Your crosspicking doesn’t look totally wrong to me.
Here’s a few thoughts :
1/ I think you dig kind of too much on every single string, like you articulate, or “zigzag” the strokes too much, instead of a more swing pick trajectory. Try to achieve a broader swing, with the pick traveling farer on both sides of the stroke. Also the more neutral your pickslant is to start with and the best it is I think. What you do NOT want to do is to alternate (in a sense of rotating) pickslant at each string change. This is no 2WPS stuff.
2/ your motion itself I don’t know… It looks to me a bit busy, like a bit of wrist, a bit of arm etc… But I can’t say for sure.
No coming to my own experience with crosspicking…
Crosspicking is more intuitive (and to me kind of easier) on acoustic guitar for a couple reasons. First is muting, which I tend to do a lot on electric, at least a little. Muting doesn’t go that well with crosspicking 1 nps stuffs. It can be done, but it makes things trickier so it’s better to avoid that until you’re comfortable with the motion. Start with a more open, unmuted sound and acoustic guitar naturally fits more to that.
Also broader, stronger strokes are good on acoustic. I tend to pick way lighter on the electric and this might be counterproductive for working out crosspicking patterns. You need to look for more volume. There’s also the string resistance thing.

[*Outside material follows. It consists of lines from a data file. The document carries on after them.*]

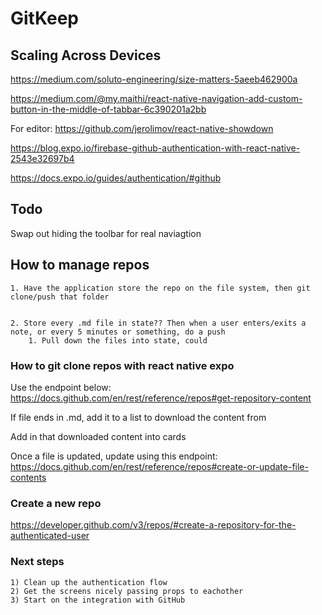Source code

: # GitKeep


## Scaling Across Devices

https://medium.com/soluto-engineering/size-matters-5aeeb462900a

https://medium.com/@my.maithi/react-native-navigation-add-custom-button-in-the-middle-of-tabbar-6c390201a2bb 

For editor:
https://github.com/jerolimov/react-native-showdown


https://blog.expo.io/firebase-github-authentication-with-react-native-2543e32697b4

https://docs.expo.io/guides/authentication/#github

## Todo

Swap out hiding the toolbar for  real naviagtion


## How to manage repos

    1. Have the application store the repo on the file system, then git clone/push that folder
    
    
    2. Store every .md file in state?? Then when a user enters/exits a note, or every 5 minutes or something, do a push 
        1. Pull down the files into state, could 

### How to git clone repos with react native expo

Use the endpoint below:
https://docs.github.com/en/rest/reference/repos#get-repository-content


If file ends in .md, add it to a list to download the content from


Add in that downloaded content into cards 


Once a file is updated, update using this endpoint:
https://docs.github.com/en/rest/reference/repos#create-or-update-file-contents


### Create a new repo

https://developer.github.com/v3/repos/#create-a-repository-for-the-authenticated-user


### Next steps 

    1) Clean up the authentication flow
    2) Get the screens nicely passing props to eachother 
    3) Start on the integration with GitHub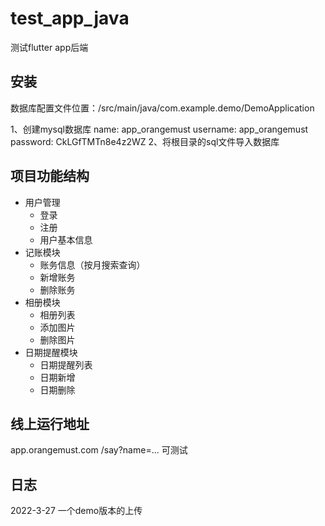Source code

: # test_app_java
测试flutter app后端

安装
------
数据库配置文件位置：/src/main/java/com.example.demo/DemoApplication

1、创建mysql数据库
name: app_orangemust
username: app_orangemust
password: CkLGfTMTn8e4z2WZ
2、将根目录的sql文件导入数据库

## 项目功能结构

- 用户管理
  - 登录
  - 注册
  - 用户基本信息
- 记账模块
  - 账务信息（按月搜索查询）
  - 新增账务
  - 删除账务
- 相册模块
  - 相册列表
  - 添加图片
  - 删除图片
- 日期提醒模块
  - 日期提醒列表
  - 日期新增
  - 日期删除

线上运行地址
------
app.orangemust.com
/say?name=... 可测试

日志
--------------
2022-3-27 一个demo版本的上传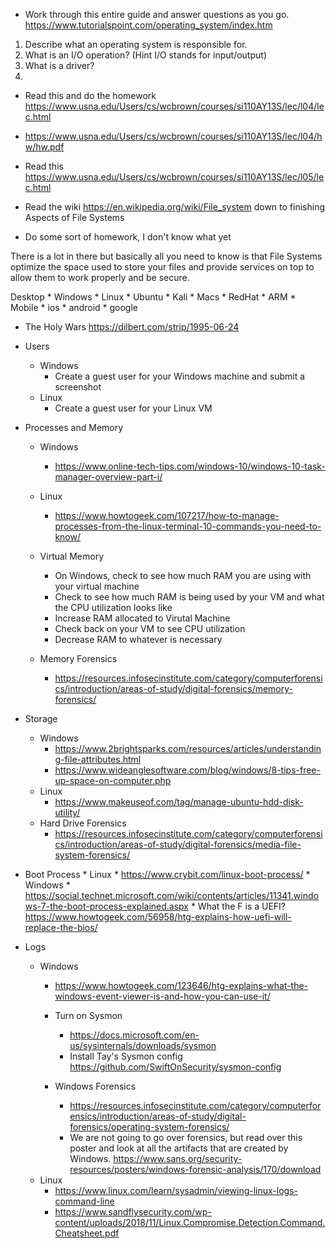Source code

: * Work through this entire guide and answer questions as you go.  https://www.tutorialspoint.com/operating_system/index.htm

1. Describe what an operating system is responsible for.
2. What is an I/O operation? (Hint I/O stands for input/output)
3. What is a driver?
3. 

* Read this and do the homework https://www.usna.edu/Users/cs/wcbrown/courses/si110AY13S/lec/l04/lec.html
* https://www.usna.edu/Users/cs/wcbrown/courses/si110AY13S/lec/l04/hw/hw.pdf

* Read this https://www.usna.edu/Users/cs/wcbrown/courses/si110AY13S/lec/l05/lec.html

* Read the wiki https://en.wikipedia.org/wiki/File_system down to finishing Aspects of File Systems
* Do some sort of homework, I don't know what yet

There is a lot in there but basically all you need to know is that File Systems optimize the space used to store your files and provide services on top to allow them to work properly and be secure. 

 Desktop
       * Windows
       * Linux
          * Ubuntu
          * Kali
          * Macs
          * RedHat
          * ARM
    * Mobile
       * ios
       * android
       * google

* The Holy Wars https://dilbert.com/strip/1995-06-24

* Users
     * Windows
        * Create a guest user for your Windows machine and submit a screenshot
     * Linux
        * Create a guest user for your Linux VM
* Processes and Memory
     * Windows
        * https://www.online-tech-tips.com/windows-10/windows-10-task-manager-overview-part-i/
     * Linux
        * https://www.howtogeek.com/107217/how-to-manage-processes-from-the-linux-terminal-10-commands-you-need-to-know/
        
     * Virtual Memory
        * On Windows, check to see how much RAM you are using with your virtual machine
        * Check to see how much RAM is being used by your VM and what the CPU utilization looks like
        * Increase RAM allocated to Virutal Machine
        * Check back on your VM to see CPU utilization
        * Decrease RAM to whatever is necessary
        
        
     * Memory Forensics 
        * https://resources.infosecinstitute.com/category/computerforensics/introduction/areas-of-study/digital-forensics/memory-forensics/

* Storage
     * Windows
         * https://www.2brightsparks.com/resources/articles/understanding-file-attributes.html
         * https://www.wideanglesoftware.com/blog/windows/8-tips-free-up-space-on-computer.php
     * Linux
         * https://www.makeuseof.com/tag/manage-ubuntu-hdd-disk-utility/
     * Hard Drive Forensics
         * https://resources.infosecinstitute.com/category/computerforensics/introduction/areas-of-study/digital-forensics/media-file-system-forensics/
         
* Boot Process
      * Linux 
         * https://www.crybit.com/linux-boot-process/
      * Windows
         * https://social.technet.microsoft.com/wiki/contents/articles/11341.windows-7-the-boot-process-explained.aspx
         * What the F is a UEFI? https://www.howtogeek.com/56958/htg-explains-how-uefi-will-replace-the-bios/
    
* Logs
     * Windows
         * https://www.howtogeek.com/123646/htg-explains-what-the-windows-event-viewer-is-and-how-you-can-use-it/
         * Turn on Sysmon
             * https://docs.microsoft.com/en-us/sysinternals/downloads/sysmon
             * Install Tay's Sysmon config https://github.com/SwiftOnSecurity/sysmon-config
             
         * Windows Forensics 
             * https://resources.infosecinstitute.com/category/computerforensics/introduction/areas-of-study/digital-forensics/operating-system-forensics/
             * We are not going to go over forensics, but read over this poster and look at all the artifacts that are created by Windows. https://www.sans.org/security-resources/posters/windows-forensic-analysis/170/download
     * Linux
         * https://www.linux.com/learn/sysadmin/viewing-linux-logs-command-line
         * https://www.sandflysecurity.com/wp-content/uploads/2018/11/Linux.Compromise.Detection.Command.Cheatsheet.pdf
    

  
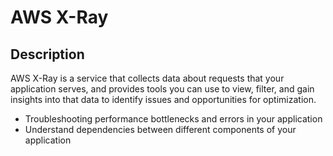 # AWS X-Ray

## Description

AWS X-Ray is a service that collects data about requests that your application serves, and provides tools you can use to view, filter, and gain insights into that data to identify issues and opportunities for optimization.

- Troubleshooting performance bottlenecks and errors in your application
- Understand dependencies between different components of your application
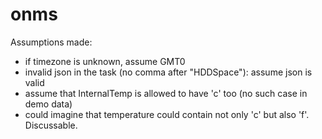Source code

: # onms


Assumptions made:

* if timezone is unknown, assume GMT0
* invalid json in the task (no comma after "HDDSpace"): assume json is valid
* assume that InternalTemp is allowed to have 'c' too (no such case in demo data)
* could imagine that temperature could contain not only 'c' but also 'f'. Discussable.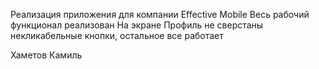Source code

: Реализация приложения для компании Effective Mobile
Весь рабочий функционал реализован
На экране Профиль не сверстаны некликабельные кнопки, остальное все работает

Хаметов Камиль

The motion itself is more of a swing as I said. For me it’s a bit like using a eraser, with the wrist as pivot. When you push that motion across multiple strings it feels almost like strumming (but note that I tend to strum with the wrist, so that comparison may be irrelevant depending on your strumming motion)
The fwd/bwd roll on 3 strings probably is the best drill for crosspicking. BTW the Bluegrass idea of ‘crosspicking’ comes from that very pattern. It forces you to all string change permutations in a very simple way - as opposed to the back and forth pattern on 3 or 4 strings. If you do the latter alternate the first stroke up vs down.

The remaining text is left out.